Re: grouping by expressions

On 03/11/10 10:59, Steve Harris wrote:
> On 2010-11-03, at 10:05, Andy Seaborne wrote:
>> On 03/11/10 07:11, Steve Harris wrote:
>>> On 3 Nov 2010, at 02:42, Gregory Williams<greg@evilfunhouse.com>   wrote:
>>>
>>>> On Nov 2, 2010, at 5:06 PM, Lee Feigenbaum wrote:
>>>>
>>>>> I believe there are likely three options:
>>>>>
>>>>> 1) To project grouping expressions, use BIND to alias the expression to a variable and then GROUP BY and project that variable (as above).
>>>>>
>>>>> 2) Include an AS aliasing mechanism in GROUP BY, allow that alias to be projected in the SELECT clause
>>>>>
>>>>> 3) Allow SELECT list aliases to be used in the GROUP BY expression
>>>>>
>>>>> Can people please indicate on the mailing list which direction they'd like us to go on this, and we will then wrap this up on next Tuesday's telecon?
>>>>
>>>> 3 seems backwards to me -- not really sure how it would work. I currently implement 2 and am happy with it, but 1 would seem to be reasonable also.
>>>
>>> Agreed that 3 seems odd.
>>>
>>> Preference for 1 as were going to have that mechanism anyway.

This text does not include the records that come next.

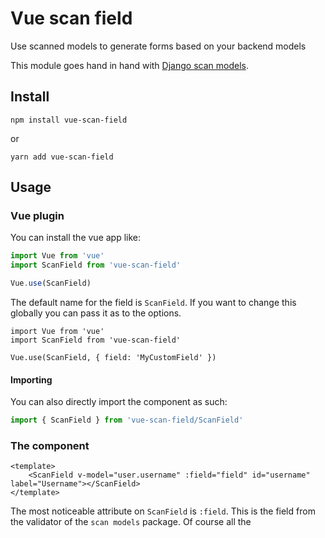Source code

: # Vue scan field
Use scanned models to generate forms based on your backend models

This module goes hand in hand with [Django scan models](https://github.com/jessielaf/django-scan-models).

## Install

```
npm install vue-scan-field
```
or
```
yarn add vue-scan-field
```

## Usage

### Vue plugin

You can install the vue app like:
```js
import Vue from 'vue'
import ScanField from 'vue-scan-field'

Vue.use(ScanField)
```

The default name for the field is `ScanField`. If you want to change this globally you can pass it as to the options.
```
import Vue from 'vue'
import ScanField from 'vue-scan-field'

Vue.use(ScanField, { field: 'MyCustomField' })
```

#### Importing

You can also directly import the component as such:

```js
import { ScanField } from 'vue-scan-field/ScanField'
```

### The component

```vue
<template>
    <ScanField v-model="user.username" :field="field" id="username" label="Username"></ScanField>
</template>
```

The most noticeable attribute on `ScanField` is `:field`. This is the field from the validator of the `scan models` package. Of course all the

Allowing AS in GROUP BY as well seems excessive, and will further complicate the algebra in that area.
>>>
>>> - Steve
>>
>> My preference is for 2.
>>
>> It reduces the query author burden and is consistent with the style of explicit naming of used expressions we have in SELECT expressions.
>>
>> This isn't about the algebra - it would be handled during translation from syntax to algebra.
>>
>> GROUP BY (expr AS ?var)
>> ==>
>>   group (?var) .. aggregation pairs
>>     extend (expr ?var)
>>        ....
>>
>> ARQ implements (2).  For SPARQL 1.1, which is the default, it enforces naming with AS; optionally, it will generate variables if needed (extended syntax, no AS).
>
> I don't think we should /require/ AS if we add this syntax, there are situations where you want to group by an expression, but don't need to assign it to a variable, e.g.:
>
> SELECT (AVG(?time) AS ?centre) (COUNT(*) AS ?magnitude)
> WHERE {
>     ?x a<Impulse>  ;
>        <timestamp>  ?time .
> }
> GROUP BY round(?time * 1000)
>
> Would seem a bit strange to have to write GROUP BY (round(?time * 1000) AS ?notneeded).

Fine by me, and seems to make other things work out naturally: have:

   HAVING (COUNT(*) > 0)

then that's much cleaner to handle with an implicit variable for the 
COUNT(*) as it can be used multiple times in the same aggregation step. 
  While it's possible to define it so the aggregation happens multiple 
times, expression evaluation would need to be updated to know about 
aggregation functions.

Having a variable created in algebra generation means that the XSD 
expression evaluation is untouched: everything happens inside a "group" 
algebra operation: definition of the group keys, calculation of aggregates.

So for:

   SELECT (COUNT(*) AS ?c) (2*COUNT(*) AS ?c2) (1/COUNT(*) AS ?d)
   {...}
   HAVING (COUNT(*) > 0)

Allocate a new variable and assign the aggregation calculation once to 
that one new variable.  Rewrite all the expressions to use that var.

Such a variable can't escape and be visible to the results without 
having been given a legal name via AS.

	Andy

Received on Wednesday, 3 November 2010 11:24:54 UTC